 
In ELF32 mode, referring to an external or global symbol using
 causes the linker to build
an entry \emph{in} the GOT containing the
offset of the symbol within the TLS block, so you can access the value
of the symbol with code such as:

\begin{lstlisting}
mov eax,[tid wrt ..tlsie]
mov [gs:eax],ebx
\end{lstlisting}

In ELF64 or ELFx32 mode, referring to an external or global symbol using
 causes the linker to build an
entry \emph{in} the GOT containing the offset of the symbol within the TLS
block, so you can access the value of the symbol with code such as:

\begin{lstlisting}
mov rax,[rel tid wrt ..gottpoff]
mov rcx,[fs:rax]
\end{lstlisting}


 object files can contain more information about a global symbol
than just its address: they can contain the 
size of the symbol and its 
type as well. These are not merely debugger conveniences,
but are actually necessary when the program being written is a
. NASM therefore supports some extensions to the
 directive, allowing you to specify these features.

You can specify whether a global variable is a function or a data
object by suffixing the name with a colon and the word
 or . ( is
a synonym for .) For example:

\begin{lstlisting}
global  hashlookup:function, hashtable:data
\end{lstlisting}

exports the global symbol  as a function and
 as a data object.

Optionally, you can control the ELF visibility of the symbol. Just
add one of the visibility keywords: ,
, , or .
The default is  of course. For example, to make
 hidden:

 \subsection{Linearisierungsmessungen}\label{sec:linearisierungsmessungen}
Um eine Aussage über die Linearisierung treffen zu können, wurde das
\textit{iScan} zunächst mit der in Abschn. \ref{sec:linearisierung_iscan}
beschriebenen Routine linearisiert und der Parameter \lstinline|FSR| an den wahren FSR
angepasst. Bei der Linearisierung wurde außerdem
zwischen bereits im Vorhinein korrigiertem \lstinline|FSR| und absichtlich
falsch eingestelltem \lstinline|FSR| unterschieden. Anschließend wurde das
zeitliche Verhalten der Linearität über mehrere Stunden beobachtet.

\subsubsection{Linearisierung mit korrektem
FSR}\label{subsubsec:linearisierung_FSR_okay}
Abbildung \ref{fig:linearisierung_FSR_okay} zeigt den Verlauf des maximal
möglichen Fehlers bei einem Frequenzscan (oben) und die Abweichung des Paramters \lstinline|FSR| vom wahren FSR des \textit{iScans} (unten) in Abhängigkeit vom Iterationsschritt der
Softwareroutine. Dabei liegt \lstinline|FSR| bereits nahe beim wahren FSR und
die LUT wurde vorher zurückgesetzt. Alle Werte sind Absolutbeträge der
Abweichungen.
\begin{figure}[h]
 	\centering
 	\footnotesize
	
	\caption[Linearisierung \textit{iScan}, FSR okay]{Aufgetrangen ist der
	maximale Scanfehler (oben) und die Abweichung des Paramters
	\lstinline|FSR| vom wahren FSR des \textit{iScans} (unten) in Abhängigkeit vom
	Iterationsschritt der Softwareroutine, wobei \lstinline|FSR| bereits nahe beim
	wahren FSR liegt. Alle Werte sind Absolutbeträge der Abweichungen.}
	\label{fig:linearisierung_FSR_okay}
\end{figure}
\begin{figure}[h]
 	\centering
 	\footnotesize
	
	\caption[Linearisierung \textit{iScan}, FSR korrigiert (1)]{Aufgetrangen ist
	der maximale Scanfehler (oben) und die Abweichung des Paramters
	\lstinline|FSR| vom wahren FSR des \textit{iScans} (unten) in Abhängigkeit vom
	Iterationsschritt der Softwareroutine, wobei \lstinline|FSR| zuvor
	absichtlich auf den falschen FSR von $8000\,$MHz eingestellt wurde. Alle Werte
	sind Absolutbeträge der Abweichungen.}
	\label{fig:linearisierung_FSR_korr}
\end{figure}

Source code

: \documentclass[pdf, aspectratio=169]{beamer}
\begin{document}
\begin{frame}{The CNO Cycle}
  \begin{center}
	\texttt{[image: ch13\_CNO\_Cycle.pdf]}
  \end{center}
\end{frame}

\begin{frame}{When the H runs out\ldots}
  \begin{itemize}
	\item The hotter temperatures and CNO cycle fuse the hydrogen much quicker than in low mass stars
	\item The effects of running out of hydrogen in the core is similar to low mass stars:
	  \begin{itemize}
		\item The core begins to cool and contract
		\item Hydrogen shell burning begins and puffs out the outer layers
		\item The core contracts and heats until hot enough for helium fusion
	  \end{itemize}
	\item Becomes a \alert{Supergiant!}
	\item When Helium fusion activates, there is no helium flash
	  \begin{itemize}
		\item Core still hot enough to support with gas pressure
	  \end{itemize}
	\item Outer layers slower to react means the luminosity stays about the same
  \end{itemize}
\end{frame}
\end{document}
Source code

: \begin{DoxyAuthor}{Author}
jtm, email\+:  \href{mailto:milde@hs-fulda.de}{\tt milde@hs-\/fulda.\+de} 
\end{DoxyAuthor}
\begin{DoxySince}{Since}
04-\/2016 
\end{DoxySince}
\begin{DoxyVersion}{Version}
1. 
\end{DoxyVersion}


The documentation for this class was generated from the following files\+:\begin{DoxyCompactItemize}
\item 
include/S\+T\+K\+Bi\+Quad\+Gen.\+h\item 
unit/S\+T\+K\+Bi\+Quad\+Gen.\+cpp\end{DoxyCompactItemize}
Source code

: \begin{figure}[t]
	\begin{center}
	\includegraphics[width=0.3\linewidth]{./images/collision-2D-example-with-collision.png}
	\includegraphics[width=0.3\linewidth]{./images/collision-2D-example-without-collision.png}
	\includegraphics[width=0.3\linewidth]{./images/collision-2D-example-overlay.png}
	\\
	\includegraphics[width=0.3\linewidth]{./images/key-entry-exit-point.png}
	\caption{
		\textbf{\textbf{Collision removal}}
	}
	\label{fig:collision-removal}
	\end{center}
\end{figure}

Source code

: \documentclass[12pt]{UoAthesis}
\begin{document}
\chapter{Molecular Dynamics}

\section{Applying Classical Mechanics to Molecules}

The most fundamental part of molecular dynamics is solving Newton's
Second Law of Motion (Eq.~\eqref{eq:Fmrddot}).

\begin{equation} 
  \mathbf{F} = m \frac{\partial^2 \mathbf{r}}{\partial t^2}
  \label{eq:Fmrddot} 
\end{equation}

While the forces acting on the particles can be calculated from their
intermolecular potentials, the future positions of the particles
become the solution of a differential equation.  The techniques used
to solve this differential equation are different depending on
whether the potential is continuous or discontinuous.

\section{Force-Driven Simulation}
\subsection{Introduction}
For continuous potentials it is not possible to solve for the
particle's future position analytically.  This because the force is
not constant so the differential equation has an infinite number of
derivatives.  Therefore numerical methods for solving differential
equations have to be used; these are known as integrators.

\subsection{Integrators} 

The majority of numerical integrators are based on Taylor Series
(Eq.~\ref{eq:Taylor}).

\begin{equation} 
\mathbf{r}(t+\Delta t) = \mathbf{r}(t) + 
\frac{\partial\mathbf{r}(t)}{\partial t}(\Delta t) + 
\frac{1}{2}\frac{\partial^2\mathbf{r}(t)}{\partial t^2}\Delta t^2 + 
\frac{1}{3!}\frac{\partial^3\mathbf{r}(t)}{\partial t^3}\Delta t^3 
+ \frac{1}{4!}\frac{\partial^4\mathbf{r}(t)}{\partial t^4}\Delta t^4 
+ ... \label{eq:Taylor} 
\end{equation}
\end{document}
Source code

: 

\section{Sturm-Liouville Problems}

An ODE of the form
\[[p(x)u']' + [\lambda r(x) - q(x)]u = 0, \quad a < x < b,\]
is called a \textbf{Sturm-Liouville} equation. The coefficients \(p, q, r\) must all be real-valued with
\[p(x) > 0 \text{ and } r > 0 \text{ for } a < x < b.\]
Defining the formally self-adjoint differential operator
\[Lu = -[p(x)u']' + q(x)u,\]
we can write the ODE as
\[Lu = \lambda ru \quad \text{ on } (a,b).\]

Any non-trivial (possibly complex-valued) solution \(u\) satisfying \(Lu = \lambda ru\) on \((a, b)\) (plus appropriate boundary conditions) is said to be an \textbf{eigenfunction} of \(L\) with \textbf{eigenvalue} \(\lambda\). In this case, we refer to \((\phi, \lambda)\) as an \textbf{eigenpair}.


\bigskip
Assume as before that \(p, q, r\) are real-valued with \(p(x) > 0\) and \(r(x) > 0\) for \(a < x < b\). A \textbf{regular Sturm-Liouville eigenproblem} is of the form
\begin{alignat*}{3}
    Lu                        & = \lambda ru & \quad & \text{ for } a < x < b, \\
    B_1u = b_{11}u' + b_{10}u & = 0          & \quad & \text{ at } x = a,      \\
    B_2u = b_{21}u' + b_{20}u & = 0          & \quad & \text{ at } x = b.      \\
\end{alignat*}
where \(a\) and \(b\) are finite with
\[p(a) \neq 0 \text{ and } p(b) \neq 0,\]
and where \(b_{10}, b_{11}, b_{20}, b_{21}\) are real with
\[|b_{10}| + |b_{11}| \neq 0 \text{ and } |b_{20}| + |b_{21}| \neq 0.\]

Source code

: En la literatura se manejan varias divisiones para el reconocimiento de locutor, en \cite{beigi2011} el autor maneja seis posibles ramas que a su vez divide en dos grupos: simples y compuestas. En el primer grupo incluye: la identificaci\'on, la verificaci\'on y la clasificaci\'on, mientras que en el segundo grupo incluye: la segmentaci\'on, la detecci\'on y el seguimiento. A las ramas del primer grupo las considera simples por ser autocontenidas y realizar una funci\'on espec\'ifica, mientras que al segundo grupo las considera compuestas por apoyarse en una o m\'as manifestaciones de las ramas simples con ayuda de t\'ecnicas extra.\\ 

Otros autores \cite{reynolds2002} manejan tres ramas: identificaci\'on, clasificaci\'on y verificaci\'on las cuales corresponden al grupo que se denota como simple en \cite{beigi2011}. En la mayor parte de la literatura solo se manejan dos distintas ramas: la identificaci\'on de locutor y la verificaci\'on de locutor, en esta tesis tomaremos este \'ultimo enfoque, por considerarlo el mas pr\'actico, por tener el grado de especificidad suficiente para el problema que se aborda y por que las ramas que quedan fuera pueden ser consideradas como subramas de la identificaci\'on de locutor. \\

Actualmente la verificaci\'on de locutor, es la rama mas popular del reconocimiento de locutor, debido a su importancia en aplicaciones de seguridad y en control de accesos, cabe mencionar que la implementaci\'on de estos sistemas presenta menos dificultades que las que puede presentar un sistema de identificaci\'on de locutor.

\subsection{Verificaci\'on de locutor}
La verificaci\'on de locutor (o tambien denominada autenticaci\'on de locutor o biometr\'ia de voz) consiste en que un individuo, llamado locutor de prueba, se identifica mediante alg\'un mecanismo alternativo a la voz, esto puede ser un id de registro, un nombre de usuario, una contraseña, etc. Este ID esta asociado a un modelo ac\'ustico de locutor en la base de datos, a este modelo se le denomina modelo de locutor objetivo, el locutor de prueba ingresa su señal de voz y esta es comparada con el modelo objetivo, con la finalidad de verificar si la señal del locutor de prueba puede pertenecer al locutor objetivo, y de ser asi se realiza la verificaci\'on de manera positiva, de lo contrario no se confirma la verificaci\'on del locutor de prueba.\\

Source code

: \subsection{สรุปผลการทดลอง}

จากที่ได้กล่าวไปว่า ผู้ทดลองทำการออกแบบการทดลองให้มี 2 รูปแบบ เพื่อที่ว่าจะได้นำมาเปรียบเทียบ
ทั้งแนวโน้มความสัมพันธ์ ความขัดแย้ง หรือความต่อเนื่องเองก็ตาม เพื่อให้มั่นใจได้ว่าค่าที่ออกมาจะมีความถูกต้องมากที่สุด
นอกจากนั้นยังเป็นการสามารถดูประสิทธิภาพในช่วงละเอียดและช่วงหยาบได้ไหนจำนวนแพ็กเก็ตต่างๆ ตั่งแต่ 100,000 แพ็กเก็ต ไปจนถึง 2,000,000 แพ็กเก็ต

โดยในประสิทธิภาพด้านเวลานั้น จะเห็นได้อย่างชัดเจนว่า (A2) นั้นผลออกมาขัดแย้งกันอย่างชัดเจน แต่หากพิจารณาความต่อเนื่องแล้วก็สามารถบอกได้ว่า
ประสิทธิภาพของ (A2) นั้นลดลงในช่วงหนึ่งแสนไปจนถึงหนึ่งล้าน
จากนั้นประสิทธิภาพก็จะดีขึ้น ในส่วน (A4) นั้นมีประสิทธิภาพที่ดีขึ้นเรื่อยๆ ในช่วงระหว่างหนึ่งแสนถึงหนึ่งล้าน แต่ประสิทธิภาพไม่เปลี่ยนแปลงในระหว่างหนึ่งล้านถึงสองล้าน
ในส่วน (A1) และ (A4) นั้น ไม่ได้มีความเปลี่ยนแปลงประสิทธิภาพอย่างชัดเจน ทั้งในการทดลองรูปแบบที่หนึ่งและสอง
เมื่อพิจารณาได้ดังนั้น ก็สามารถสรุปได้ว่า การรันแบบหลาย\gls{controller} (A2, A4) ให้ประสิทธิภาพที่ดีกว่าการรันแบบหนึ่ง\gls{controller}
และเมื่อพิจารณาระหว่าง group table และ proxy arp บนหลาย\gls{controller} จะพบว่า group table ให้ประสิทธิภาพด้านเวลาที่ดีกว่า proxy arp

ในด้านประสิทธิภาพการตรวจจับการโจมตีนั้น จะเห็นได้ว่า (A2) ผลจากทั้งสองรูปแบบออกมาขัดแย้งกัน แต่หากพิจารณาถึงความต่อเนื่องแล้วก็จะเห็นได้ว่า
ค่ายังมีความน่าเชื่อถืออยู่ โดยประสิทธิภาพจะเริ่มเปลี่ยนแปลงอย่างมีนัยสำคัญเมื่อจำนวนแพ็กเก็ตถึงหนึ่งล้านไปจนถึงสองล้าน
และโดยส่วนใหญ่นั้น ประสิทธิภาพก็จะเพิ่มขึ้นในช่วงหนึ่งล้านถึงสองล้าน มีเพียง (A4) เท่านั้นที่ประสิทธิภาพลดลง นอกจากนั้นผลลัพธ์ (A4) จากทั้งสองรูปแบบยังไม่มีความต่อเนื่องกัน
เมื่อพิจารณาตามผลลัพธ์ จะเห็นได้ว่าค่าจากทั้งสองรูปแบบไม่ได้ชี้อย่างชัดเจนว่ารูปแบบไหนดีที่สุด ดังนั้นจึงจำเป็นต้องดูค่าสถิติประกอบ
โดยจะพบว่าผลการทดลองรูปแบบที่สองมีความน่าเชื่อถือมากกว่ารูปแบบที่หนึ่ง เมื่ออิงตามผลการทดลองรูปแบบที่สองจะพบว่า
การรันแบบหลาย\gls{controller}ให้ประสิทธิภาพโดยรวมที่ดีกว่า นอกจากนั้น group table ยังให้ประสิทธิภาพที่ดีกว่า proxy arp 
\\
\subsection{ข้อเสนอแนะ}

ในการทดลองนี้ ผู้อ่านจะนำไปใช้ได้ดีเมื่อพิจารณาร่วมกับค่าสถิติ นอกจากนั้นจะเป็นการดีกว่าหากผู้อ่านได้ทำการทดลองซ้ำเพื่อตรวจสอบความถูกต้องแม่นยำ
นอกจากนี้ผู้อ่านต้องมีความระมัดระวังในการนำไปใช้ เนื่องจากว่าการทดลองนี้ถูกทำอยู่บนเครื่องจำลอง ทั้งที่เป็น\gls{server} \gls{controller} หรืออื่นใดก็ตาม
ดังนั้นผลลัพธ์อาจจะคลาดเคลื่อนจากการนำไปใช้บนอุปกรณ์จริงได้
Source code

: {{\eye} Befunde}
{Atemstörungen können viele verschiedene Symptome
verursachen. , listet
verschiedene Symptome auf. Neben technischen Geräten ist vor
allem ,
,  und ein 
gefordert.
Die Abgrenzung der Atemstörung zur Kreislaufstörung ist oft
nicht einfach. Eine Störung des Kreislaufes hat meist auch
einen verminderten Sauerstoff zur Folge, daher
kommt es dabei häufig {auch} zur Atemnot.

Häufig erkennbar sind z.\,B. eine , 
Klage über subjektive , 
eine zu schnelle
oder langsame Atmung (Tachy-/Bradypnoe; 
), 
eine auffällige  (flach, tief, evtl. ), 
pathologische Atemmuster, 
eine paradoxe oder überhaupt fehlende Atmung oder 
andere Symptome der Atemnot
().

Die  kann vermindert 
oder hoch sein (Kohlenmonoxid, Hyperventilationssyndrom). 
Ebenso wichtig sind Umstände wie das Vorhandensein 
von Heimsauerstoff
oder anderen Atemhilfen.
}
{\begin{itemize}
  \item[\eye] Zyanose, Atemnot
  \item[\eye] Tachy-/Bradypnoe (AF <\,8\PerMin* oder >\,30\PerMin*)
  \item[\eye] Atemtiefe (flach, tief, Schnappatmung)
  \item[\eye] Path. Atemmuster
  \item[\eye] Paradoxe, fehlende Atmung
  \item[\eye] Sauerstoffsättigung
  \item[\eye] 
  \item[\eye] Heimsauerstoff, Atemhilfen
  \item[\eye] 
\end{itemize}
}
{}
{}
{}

********************

#### Work instructions:
Looking at the material above, please copy exactly every line from its first line through the line containing "In ELF64 or", with both ends included and nothing else.

#### Answer to this exercise:
In ELF32 mode, referring to an external or global symbol using
 causes the linker to build
an entry \emph{in} the GOT containing the
offset of the symbol within the TLS block, so you can access the value
of the symbol with code such as:

\begin{lstlisting}
mov eax,[tid wrt ..tlsie]
mov [gs:eax],ebx
\end{lstlisting}

In ELF64 or ELFx32 mode, referring to an external or global symbol using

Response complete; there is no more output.